Data provided:

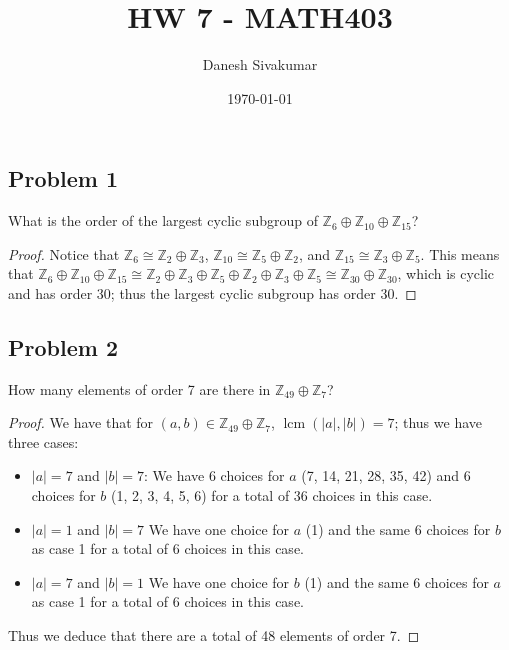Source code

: \documentclass{article}
\title{HW 7 - MATH403}
\author{Danesh Sivakumar}
\date\today
\DeclareMathOperator{\lcm}{lcm}
\begin{document}
\maketitle 

\subsection*{Problem 1}
What is the order of the largest cyclic subgroup of $\mathbb{Z}_6 \oplus \mathbb{Z}_{10} \oplus \mathbb{Z}_{15}$?

\begin{proof}
Notice that $\mathbb{Z}_6 \cong \mathbb{Z}_2 \oplus \mathbb{Z}_3$, $\mathbb{Z}_{10} \cong \mathbb{Z}_5 \oplus \mathbb{Z}_2$, and $\mathbb{Z}_{15} \cong \mathbb{Z}_3 \oplus \mathbb{Z}_5$. This means that $\mathbb{Z}_6 \oplus \mathbb{Z}_{10} \oplus \mathbb{Z}_{15} \cong \mathbb{Z}_2 \oplus \mathbb{Z}_3 \oplus \mathbb{Z}_5 \oplus \mathbb{Z}_2 \oplus \mathbb{Z}_3 \oplus \mathbb{Z}_5 \cong \mathbb{Z}_{30} \oplus \mathbb{Z}_{30}$, which is cyclic and has order 30; thus the largest cyclic subgroup has order 30.

\end{proof}


\subsection*{Problem 2}
How many elements of order 7 are there in $\mathbb{Z}_{49} \oplus \mathbb{Z}_{7}$?

\begin{proof}
We have that for $(a, b) \in \mathbb{Z}_{49} \oplus \mathbb{Z}_{7}$, $\lcm{(|a|, |b|)} = 7$; thus we have three cases:
\begin{itemize}
\item $|a| = 7$ and $|b| = 7$: We have 6 choices for $a$ (7, 14, 21, 28, 35, 42) and 6 choices for $b$ (1, 2, 3, 4, 5, 6) for a total of 36 choices in this case.
\item $|a| = 1$ and $|b| = 7$ We have one choice for $a$ (1) and the same 6 choices for $b$ as case 1 for a total of 6 choices in this case.
\item $|a| = 7$ and $|b| = 1$ We have one choice for $b$ (1) and the same 6 choices for $a$ as case 1 for a total of 6 choices in this case.
\end{itemize}
Thus we deduce that there are a total of 48 elements of order 7.
\end{proof}
\end{document}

Task brief: Excluding the pictures, restate the records above word for word.

Reply:
Source code

: \documentclass{article}
\title{HW 7 - MATH403}
\author{Danesh Sivakumar}
\date\today
\DeclareMathOperator{\lcm}{lcm}
\begin{document}
\maketitle 

\subsection*{Problem 1}
What is the order of the largest cyclic subgroup of $\mathbb{Z}_6 \oplus \mathbb{Z}_{10} \oplus \mathbb{Z}_{15}$?

\begin{proof}
Notice that $\mathbb{Z}_6 \cong \mathbb{Z}_2 \oplus \mathbb{Z}_3$, $\mathbb{Z}_{10} \cong \mathbb{Z}_5 \oplus \mathbb{Z}_2$, and $\mathbb{Z}_{15} \cong \mathbb{Z}_3 \oplus \mathbb{Z}_5$. This means that $\mathbb{Z}_6 \oplus \mathbb{Z}_{10} \oplus \mathbb{Z}_{15} \cong \mathbb{Z}_2 \oplus \mathbb{Z}_3 \oplus \mathbb{Z}_5 \oplus \mathbb{Z}_2 \oplus \mathbb{Z}_3 \oplus \mathbb{Z}_5 \cong \mathbb{Z}_{30} \oplus \mathbb{Z}_{30}$, which is cyclic and has order 30; thus the largest cyclic subgroup has order 30.

\end{proof}


\subsection*{Problem 2}
How many elements of order 7 are there in $\mathbb{Z}_{49} \oplus \mathbb{Z}_{7}$?

\begin{proof}
We have that for $(a, b) \in \mathbb{Z}_{49} \oplus \mathbb{Z}_{7}$, $\lcm{(|a|, |b|)} = 7$; thus we have three cases:
\begin{itemize}
\item $|a| = 7$ and $|b| = 7$: We have 6 choices for $a$ (7, 14, 21, 28, 35, 42) and 6 choices for $b$ (1, 2, 3, 4, 5, 6) for a total of 36 choices in this case.
\item $|a| = 1$ and $|b| = 7$ We have one choice for $a$ (1) and the same 6 choices for $b$ as case 1 for a total of 6 choices in this case.
\item $|a| = 7$ and $|b| = 1$ We have one choice for $b$ (1) and the same 6 choices for $a$ as case 1 for a total of 6 choices in this case.
\end{itemize}
Thus we deduce that there are a total of 48 elements of order 7.
\end{proof}
\end{document}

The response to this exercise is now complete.